While the number of RCTs has increased, the majority of these studies did not investigate or describe potentially important factors, including details of system design and implementation, costs and effects on user satisfaction, and workflow. Reporting such information is difficult under the space constraints of a trial publication, but supplementary reports may be an effective way to communicate these important details. One example comes from Flottorp et al.[62, 63] who reported a process evaluation exploring the factors that affected the success of their CCDSS for management of sore throat and urinary tract infections. Feedback from practices showed that they were generally satisfied with installing and using the software, its technical performance, and with entering data. It also showed where they faced implementation challenges and which components of the intervention they used.

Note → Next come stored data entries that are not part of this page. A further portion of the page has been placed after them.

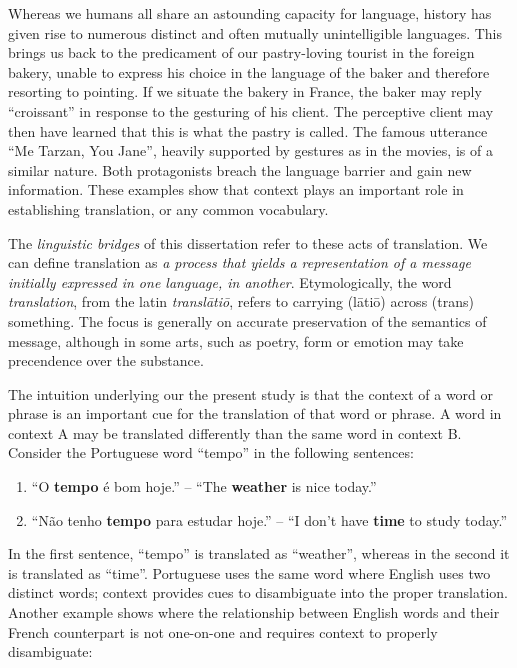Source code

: Whereas we humans all share an astounding capacity for language, history has
given rise to numerous distinct and often mutually unintelligible languages.
This brings us back to the predicament of our pastry-loving tourist in the
foreign bakery, unable to express his choice in the language of the baker and
therefore resorting to pointing. If we situate the bakery in France, the baker
may reply ``croissant'' in response to the gesturing of his client. The
perceptive client may then have learned that this is what the pastry is called.
The famous utterance ``Me Tarzan, You Jane'', heavily supported by gestures as
in the movies, is of a similar nature. Both protagonists breach the language
barrier and gain new information. These examples show that context plays an
important role in establishing translation, or any common vocabulary.

The \emph{linguistic bridges} of this dissertation refer to these acts of
translation. We can define translation as \emph{a process that yields a
representation of a message initially expressed in one language, in another}.
Etymologically, the word \emph{translation}, from the latin \emph{transl\=ati\=o},
refers to carrying (l\=ati\=o) across (trans) something. The focus is generally on
accurate preservation of the semantics of message, although in some arts, such
as poetry, form or emotion may take precendence over the substance.

The intuition underlying our the present study is that the context of a word or phrase is
an important cue for the translation of that word or phrase. A word in context
A may be translated differently than the same word in context B. Consider the
Portuguese word ``tempo'' in the following sentences:

\begin{enumerate}
\item ``O \textbf{tempo} é bom hoje.'' -- ``The \textbf{weather} is nice today.''
\item ``Não tenho \textbf{tempo} para estudar hoje.'' -- ``I don't have \textbf{time} to study today.''
\end{enumerate}

In the first sentence, ``tempo'' is translated as ``weather'', whereas in the
second it is translated as ``time''. Portuguese uses the same word where
English uses two distinct words; context provides cues to disambiguate into the
proper translation. Another example shows where the relationship between English words and their French counterpart is
not one-on-one and requires context to properly disambiguate:

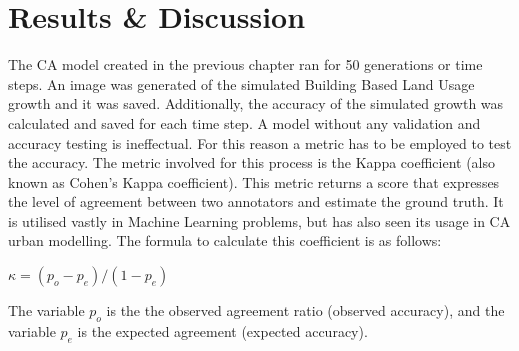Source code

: \chapter{Results \& Discussion} %
\label{Chapter4} %
The CA model created in the previous chapter ran for 50 generations or time steps. An image was generated of the simulated Building Based Land Usage growth and it was saved. Additionally, the accuracy of the simulated growth was calculated and saved for each time step. A model without any validation and accuracy testing is ineffectual. For this reason a metric has to be employed to test the accuracy. The metric involved for this process is the Kappa coefficient (also known as Cohen's Kappa coefficient). This metric returns a score that expresses the level of agreement between two annotators and estimate the ground truth. It is utilised vastly in Machine Learning problems, but has also seen its usage in CA urban modelling\cite{m1,m2,m3,m4,m5,m6,m7,m8,m9}. The formula to calculate this coefficient is as follows:\cite{sklearn}
\begin{center}
$\kappa = (p_o - p_e) / (1 - p_e)$
\end{center}
The variable $p_o$ is the the observed agreement ratio (observed accuracy), and the variable $p_e$ is the expected agreement (expected accuracy).

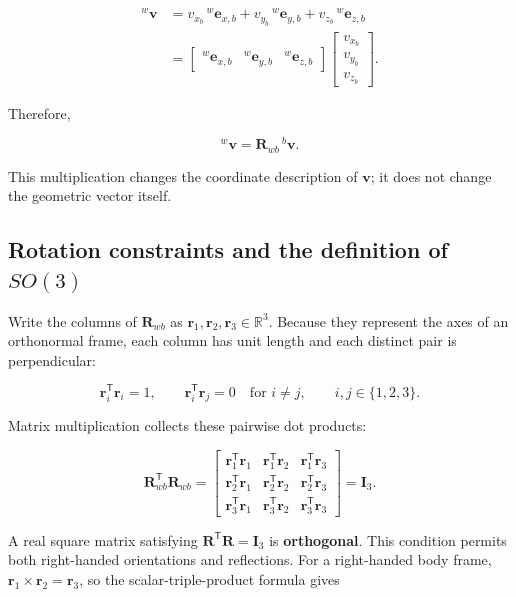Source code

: \documentclass[
  australian,
  12pt,
  letterpaper,
  DIV=11,
  numbers=noendperiod,
  twoside]{scrreprt}
\begin{document}
\[
\begin{aligned}
{}^{w}\mathbf v
&=
v_{x_b}\,{}^{w}\mathbf e_{x,b}
+
v_{y_b}\,{}^{w}\mathbf e_{y,b}
+
v_{z_b}\,{}^{w}\mathbf e_{z,b}\\
&=
\begin{bmatrix}
{}^{w}\mathbf e_{x,b}&
{}^{w}\mathbf e_{y,b}&
{}^{w}\mathbf e_{z,b}
\end{bmatrix}
\begin{bmatrix}
v_{x_b}\\
v_{y_b}\\
v_{z_b}
\end{bmatrix}.
\end{aligned}
\]

Therefore,

\[
\boxed{
{}^{w}\mathbf v
=
\mathbf R_{wb}\,{}^{b}\mathbf v
}.
\]

This multiplication changes the coordinate description of \(\mathbf v\);
it does not change the geometric vector itself.

\subsection{\texorpdfstring{Rotation constraints and the definition of
\(SO(3)\)}{Rotation constraints and the definition of SO(3)}}\label{sec-so3-definition}

Write the columns of \(\mathbf R_{wb}\) as
\(\mathbf r_1,\mathbf r_2,\mathbf r_3\in\mathbb R^3\). Because they
represent the axes of an orthonormal frame, each column has unit length
and each distinct pair is perpendicular:

\[
\mathbf r_i^\mathsf T\mathbf r_i=1,
\qquad
\mathbf r_i^\mathsf T\mathbf r_j=0
\quad\text{for }i\ne j,
\qquad
i,j\in\{1,2,3\}.
\]

Matrix multiplication collects these pairwise dot products:

\[
\mathbf R_{wb}^\mathsf T\mathbf R_{wb}
=
\begin{bmatrix}
\mathbf r_1^\mathsf T\mathbf r_1&
\mathbf r_1^\mathsf T\mathbf r_2&
\mathbf r_1^\mathsf T\mathbf r_3\\
\mathbf r_2^\mathsf T\mathbf r_1&
\mathbf r_2^\mathsf T\mathbf r_2&
\mathbf r_2^\mathsf T\mathbf r_3\\
\mathbf r_3^\mathsf T\mathbf r_1&
\mathbf r_3^\mathsf T\mathbf r_2&
\mathbf r_3^\mathsf T\mathbf r_3
\end{bmatrix}
=
\mathbf I_3.
\]

A real square matrix satisfying
\(\mathbf R^\mathsf T\mathbf R=\mathbf I_3\) is \textbf{orthogonal}.
This condition permits both right-handed orientations and reflections.
For a right-handed body frame,
\(\mathbf r_1\times\mathbf r_2=\mathbf r_3\), so the
scalar-triple-product formula gives
\end{document}
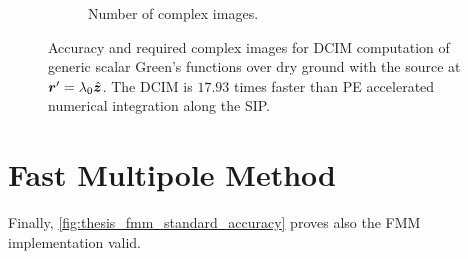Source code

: \begin{figure}
    \begin{subfigure}[]{\textwidth}
        \centering
        \caption{Number of complex images.}
    \end{subfigure}

    \caption{Accuracy and required complex images for \ac{DCIM} computation
    of generic scalar Green's functions over dry ground with the source at
    $\rsrc = \lambda_0 \uv{z}$.
    The \ac{DCIM} is $\num{17.93}$ times faster than \ac{PE} accelerated
    numerical integration along the \ac{SIP}.}
    \label{fig:dcim_dry_ground}
\end{figure}


\section{Fast Multipole Method}

Finally, \cref{fig:thesis_fmm_standard_accuracy} proves also the \ac{FMM}
implementation valid.


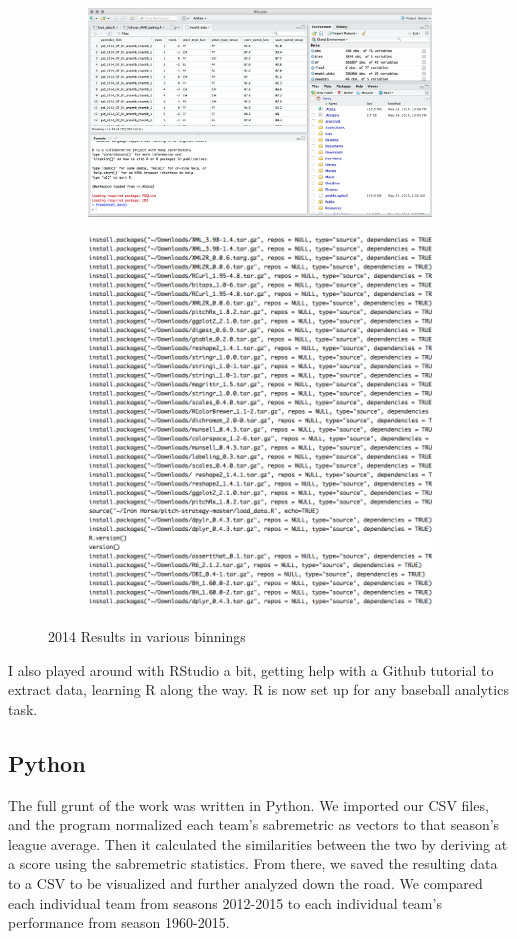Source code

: \documentclass[12pt]{article}
\numberwithin{equation}{subsection}
\begin{document}
\begin{figure}[H] 
  \begin{subfigure}[b]{0.5\linewidth}
    \centering
    \includegraphics[width=0.7\linewidth]{rstudio} 
    \captionsetup{justification=centering}
    \label{fig2:a} 
    \vspace{4ex}
  \end{subfigure}%
  \begin{subfigure}[b]{0.5\linewidth}
    \centering
    \includegraphics[width=0.7\linewidth]{rpackages} 
    \captionsetup{justification=centering}
    \label{fig2:b} 
    \vspace{4ex}
  \end{subfigure} 
  \caption{2014 Results in various binnings}
\end{figure}

I also played around with RStudio a bit, getting help with a Github tutorial to extract data, learning R along the way. R is now set up for any baseball analytics task.

\subsection{Python} %
The full grunt of the work was written in Python. We imported our CSV files, and the program normalized each team's sabremetric as vectors to that season's league average. Then it calculated the similarities between the two by deriving at a score using the sabremetric statistics. From there, we saved the resulting data to a CSV to be visualized and further analyzed down the road. We compared each individual team from seasons 2012-2015 to each individual team's performance from season 1960-2015. 
\end{document}
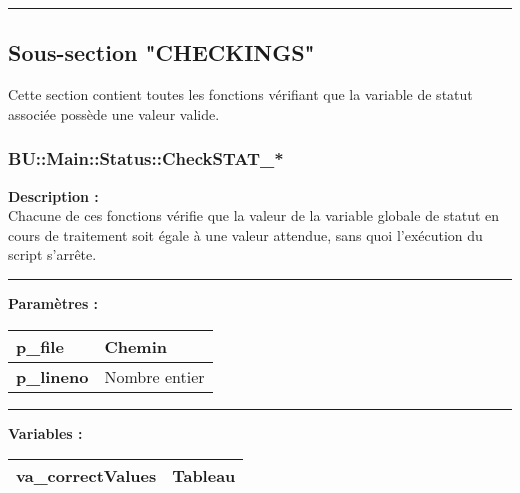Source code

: \documentclass[a4paper,10pt]{article}
\begin{document}
\color{green}\par\noindent\rule{\textwidth}{0.4pt}\color{white}

\color{green}
\subsection{Sous-section "CHECKINGS"}\color{white}

\begin{justify}
    Cette section contient toutes les fonctions vérifiant que la variable de statut associée possède une valeur valide.
\end{justify}

\color{blue}
\subsubsection{BU::Main::Status::CheckSTAT\_*}\color{white}

\begin{justify}
    \textbf{Description :}\\[1\baselineskip]
    Chacune de ces fonctions vérifie que la valeur de la variable globale de statut en cours de traitement soit égale à une valeur attendue, sans quoi l'exécution du script s'arrête.
\end{justify}\setlength{\parskip}{1em}


\par\noindent\rule{\textwidth}{0.4pt}

\begin{justify}
    \textbf{Paramètres :}\\[1\baselineskip]
    \begin{tabular}{|l|l|}
        \hline
        \textbf{\color{orange}p\_file} & Chemin\\
        \hline
        \textbf{\color{orange}p\_lineno} & Nombre entier\\
        \hline
    \end{tabular}
\end{justify}


\par\noindent\rule{\textwidth}{0.4pt}

\begin{justify}
    \textbf{Variables :}\\[1\baselineskip]
    \begin{tabular}{|l|l|}
        \hline
        \textbf{\color{orange}va\_correctValues} & Tableau\\
        \hline
    \end{tabular}
\end{justify}
\end{document}
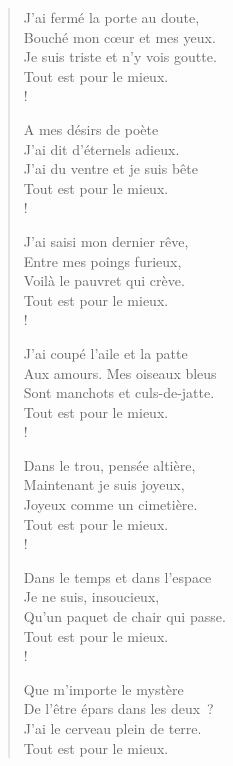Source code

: \documentclass[french,twoside]{book} %
\begin{document}
\begin{verse}
J’ai fermé la porte au doute,\\
Bouché mon cœur et mes yeux.\\
Je suis triste et n’y vois goutte.\\
Tout est pour le mieux.\\!

A mes désirs de poète\\
J’ai dit d’éternels adieux.\\
J’ai du ventre et je suis bête\\
Tout est pour le mieux.\\!

J’ai saisi mon dernier rêve,\\
Entre mes poings furieux,\\
Voilà le pauvret qui crève.\\
Tout est pour le mieux.\\!

J’ai coupé l’aile et la patte\\
Aux amours. Mes oiseaux bleus\\
Sont manchots et culs-de-jatte.\\
Tout est pour le mieux.\\!

Dans le trou, pensée altière,\\
Maintenant je suis joyeux,\\
Joyeux comme un cimetière.\\
Tout est pour le mieux.\\!

Dans le temps et dans l’espace\\
Je ne suis, insoucieux,\\
Qu’un paquet de chair qui passe.\\
Tout est pour le mieux.\\!

Que m’importe le mystère\\
De l’être épars dans les deux ?\\
J’ai le cerveau plein de terre.\\
Tout est pour le mieux.\\
\end{verse}
\end{document}
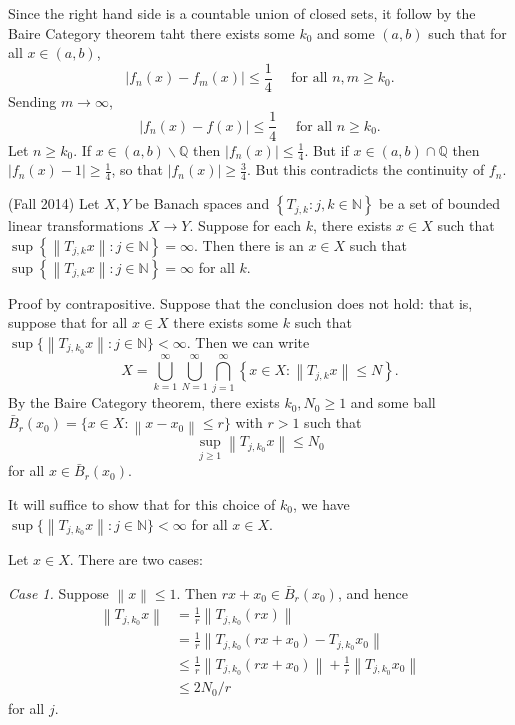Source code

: \documentclass{exam}
\theoremstyle{problemstyle}
\newcommand{\norm}[1]{\left\lVert#1\right\rVert} %
\newcommand{\1}[1]{\textbf{1}_{\left[#1\right]}} %
\def\Q{\mathbb{Q}} %
\begin{document}
\begin{questions}
\begin{solution}
  Since the right hand side is a countable union of closed sets, it follow by the Baire Category theorem taht there exists some $k_{0}$ and some $(a,b)$ such that for all $x\in (a,b)$,
  \begin{equation*}
    |f_{n}(x)-f_{m}(x)| \leq \frac{1}{4}\quad\text{ for all }n,m\geq k_{0}.
  \end{equation*}
  Sending $m\to \infty$,
  \begin{equation*}
    |f_{n}(x)-f(x)| \leq \frac{1}{4}\quad\text{ for all }n\geq k_{0}.
  \end{equation*}
  Let $n\geq k_{0}$. If $x\in (a,b)\backslash \Q$ then $|f_{n}(x)|\leq \frac{1}{4}$. But if $x\in (a,b)\cap \Q$ then $|f_{n}(x)-1|\geq \frac{1}{4}$, so that $|f_{n}(x)|\geq \frac{3}{4}$. But this contradicts the continuity of $f_{n}$.
\end{solution}


\item (Fall 2014)
  Let $X,Y$ be Banach spaces and $\left\{ T_{j,k}: j,k\in \mathbb{N} \right\}$ be a set of bounded linear transformations $X\to Y$. Suppose for each $k$, there exists $x\in X$ such that $\sup \left\{ \norm{T_{j,k}x}:  j\in \mathbb{N} \right\} = \infty.$ Then there is an $x\in X$ such that $\sup \left\{ \norm{T_{j,k} x} : j\in \mathbb{N}\right\} = \infty$ for all $k.$
  \begin{solution}
    Proof by contrapositive. Suppose that the conclusion does not hold: that is, suppose that for all $x\in X$ there exists some $k$ such that $\sup \{\norm{T_{j,k_{0}}x}:j\in\mathbb{N}\}<\infty$. Then we can write
\begin{equation*}
  X=\bigcup_{k= 1}^{\infty} \bigcup_{N= 1}^{\infty} \bigcap_{j= 1}^{\infty} \left\{ x\in X: \norm{T_{j,k}x}\leq N \right\}.
\end{equation*}
By the Baire Category theorem, there exists $k_{0},N_{0}\geq 1$ and some ball $\bar{B}_{r}(x_{0})= \{x\in X : \norm{x-x_0}\leq r\}$ with $r>1$ such that $$\sup_{j\geq 1}\norm{T_{j,k_{0}}x}\leq N_{0}$$ for all $x\in \bar{B}_r(x_0)$.

It will suffice to show that for this choice of $k_{0}$, we have $\sup \{\norm{T_{j,k_{0}}x}: j\in \mathbb{N}\}<\infty$ for all $x\in X$.

Let $x\in X$. There are two cases:

\textit{Case 1.} Suppose $\norm{x}\leq 1$. Then $rx+x_{0}\in \bar{B}_{r}(x_{0})$, and hence
\begin{align*}
  \norm{T_{j,k_{0}}x}
  &= \frac{1}{r}\norm{T_{j,k_{0}}(rx)}\\ 
  &=  \frac{1}{r} \norm{T_{j,k_{0}}(rx + x_{0})-T_{j,k_{0}}x_{0}}\\ 
  &\leq \frac{1}{r}\norm{T_{j,k_{0}}(rx + x_{0})} +\frac{1}{r}\norm{T_{j,k_{0}}x_{0}}\\ 
  &\leq 2N_{0}/r
\end{align*}
for all $j$.


\end{solution}
\end{questions}
\end{document}
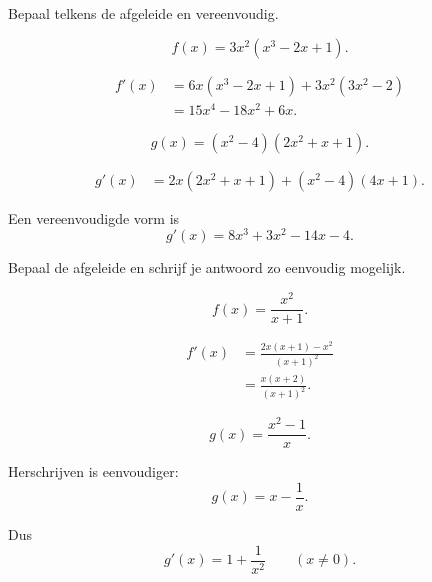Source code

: \documentclass{ximera}
\begin{document}
\begin{oefening}{\oefB}

Bepaal telkens de afgeleide en vereenvoudig.

\begin{question}
\[
f(x)=3x^2(x^3-2x+1).
\]

\begin{oplossing}
\[
\begin{aligned}
f'(x)
&=6x(x^3-2x+1)
 +3x^2(3x^2-2)\\
&=15x^4-18x^2+6x.
\end{aligned}
\]
\end{oplossing}
\end{question}


\begin{question}
\[
g(x)=(x^2-4)(2x^2+x+1).
\]

\begin{oplossing}
\[
\begin{aligned}
g'(x)
&=2x(2x^2+x+1)
 +(x^2-4)(4x+1).
\end{aligned}
\]

Een vereenvoudigde vorm is
\[
\boxed{
g'(x)=8x^3+3x^2-14x-4
}.
\]
\end{oplossing}
\end{question}

\end{oefening}



\begin{oefening}{\oefB\ESS}

Bepaal de afgeleide en schrijf je antwoord zo eenvoudig mogelijk.

\begin{question}
\[
f(x)=\frac{x^2}{x+1}.
\]

\begin{oplossing}
\[
\begin{aligned}
f'(x)
&=\frac{2x(x+1)-x^2}{(x+1)^2}\\
&=\boxed{\frac{x(x+2)}{(x+1)^2}}.
\end{aligned}
\]
\end{oplossing}
\end{question}


\begin{question}
\[
g(x)=\frac{x^2-1}{x}.
\]

\begin{oplossing}
Herschrijven is eenvoudiger:
\[
g(x)=x-\frac1x.
\]

Dus
\[
\boxed{
g'(x)=1+\frac1{x^2}
}
\qquad(x\neq0).
\]
\end{oplossing}
\end{question}

\end{oefening}
\end{document}
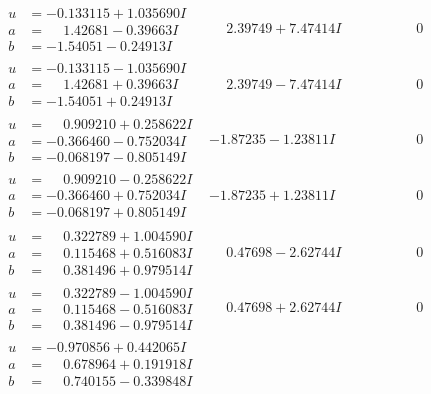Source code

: \documentclass[1p]{elsarticle_modified}
\theoremstyle{definition}
\begin{document}
$$\begin{array}{c|c|c}
\begin{aligned}
u &= -0.133115 + 1.035690 I \\
a &= \phantom{-}1.42681 - 0.39663 I \\
b &= -1.54051 - 0.24913 I\end{aligned}
 & \phantom{-}2.39749 + 7.47414 I & \phantom{-0.000000 } 0 \\ \hline\begin{aligned}
u &= -0.133115 - 1.035690 I \\
a &= \phantom{-}1.42681 + 0.39663 I \\
b &= -1.54051 + 0.24913 I\end{aligned}
 & \phantom{-}2.39749 - 7.47414 I & \phantom{-0.000000 } 0 \\ \hline\begin{aligned}
u &= \phantom{-}0.909210 + 0.258622 I \\
a &= -0.366460 - 0.752034 I \\
b &= -0.068197 - 0.805149 I\end{aligned}
 & -1.87235 - 1.23811 I & \phantom{-0.000000 } 0 \\ \hline\begin{aligned}
u &= \phantom{-}0.909210 - 0.258622 I \\
a &= -0.366460 + 0.752034 I \\
b &= -0.068197 + 0.805149 I\end{aligned}
 & -1.87235 + 1.23811 I & \phantom{-0.000000 } 0 \\ \hline\begin{aligned}
u &= \phantom{-}0.322789 + 1.004590 I \\
a &= \phantom{-}0.115468 + 0.516083 I \\
b &= \phantom{-}0.381496 + 0.979514 I\end{aligned}
 & \phantom{-}0.47698 - 2.62744 I & \phantom{-0.000000 } 0 \\ \hline\begin{aligned}
u &= \phantom{-}0.322789 - 1.004590 I \\
a &= \phantom{-}0.115468 - 0.516083 I \\
b &= \phantom{-}0.381496 - 0.979514 I\end{aligned}
 & \phantom{-}0.47698 + 2.62744 I & \phantom{-0.000000 } 0 \\ \hline\begin{aligned}
u &= -0.970856 + 0.442065 I \\
a &= \phantom{-}0.678964 + 0.191918 I \\
b &= \phantom{-}0.740155 - 0.339848 I\end{aligned}

\end{array}$$
\end{document}
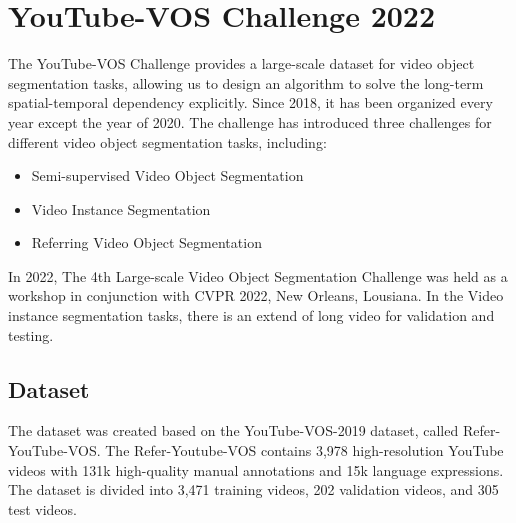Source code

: \section{YouTube-VOS Challenge 2022}
\label{sec:rvos_ytvos}
The YouTube-VOS Challenge provides a large-scale dataset for video object segmentation tasks, allowing us to design an algorithm to solve the long-term spatial-temporal dependency explicitly. Since 2018, it has been organized every year except the year of 2020. The challenge has introduced three challenges for different video object segmentation tasks, including:
\begin{itemize}
    \item Semi-supervised Video Object Segmentation
    \item Video Instance Segmentation
    \item Referring Video Object Segmentation
\end{itemize}

In 2022, The 4th Large-scale Video Object Segmentation Challenge was held as a workshop in conjunction with CVPR 2022, New Orleans, Lousiana. In the Video instance segmentation tasks, there is an extend of long video for validation and testing. 

\subsection{Dataset}
The dataset was created based on the YouTube-VOS-2019 dataset, called Refer-YouTube-VOS. 
The Refer-Youtube-VOS contains 3,978 high-resolution YouTube videos with 131k high-quality manual annotations and 15k language expressions. The dataset is divided into 3,471 training videos, 202 validation videos, and 305 test videos.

Our systematic review uncovered only three studies evaluating CCDSSs that give advice for the use of diagnostic imaging tests [35, 61, 64]. Effective decision support for ordering of imaging tests may be particularly relevant for the delivery of high quality, sustainable, modern healthcare, given the high cost and rapidly increasing use of such tests, and emerging concerns about cancer risk associated with exposure to medical radiation [11, 76, 77].

Conclusions

Some CCDSSs improve practitioners' diagnostic test ordering behavior, but the determinants of success and failure remain unclear. CCDSSs may be better suited to improve testing for some purposes than others, but more trials and more detailed descriptions of system features and implementation are needed to evaluate this relationship reliably. Factors of interest to innovators who develop CCDSSs and decision makers considering local deployment are under-investigated or under-reported. To support the efforts of system developers, researchers should rigorously measure and report adverse effects of their system and impacts on user workflow and satisfaction, as well as details of their systems' design (e.g., user interface characteristics and integration with other systems). To inform decision makers, researchers should report costs of design, development, and implementation.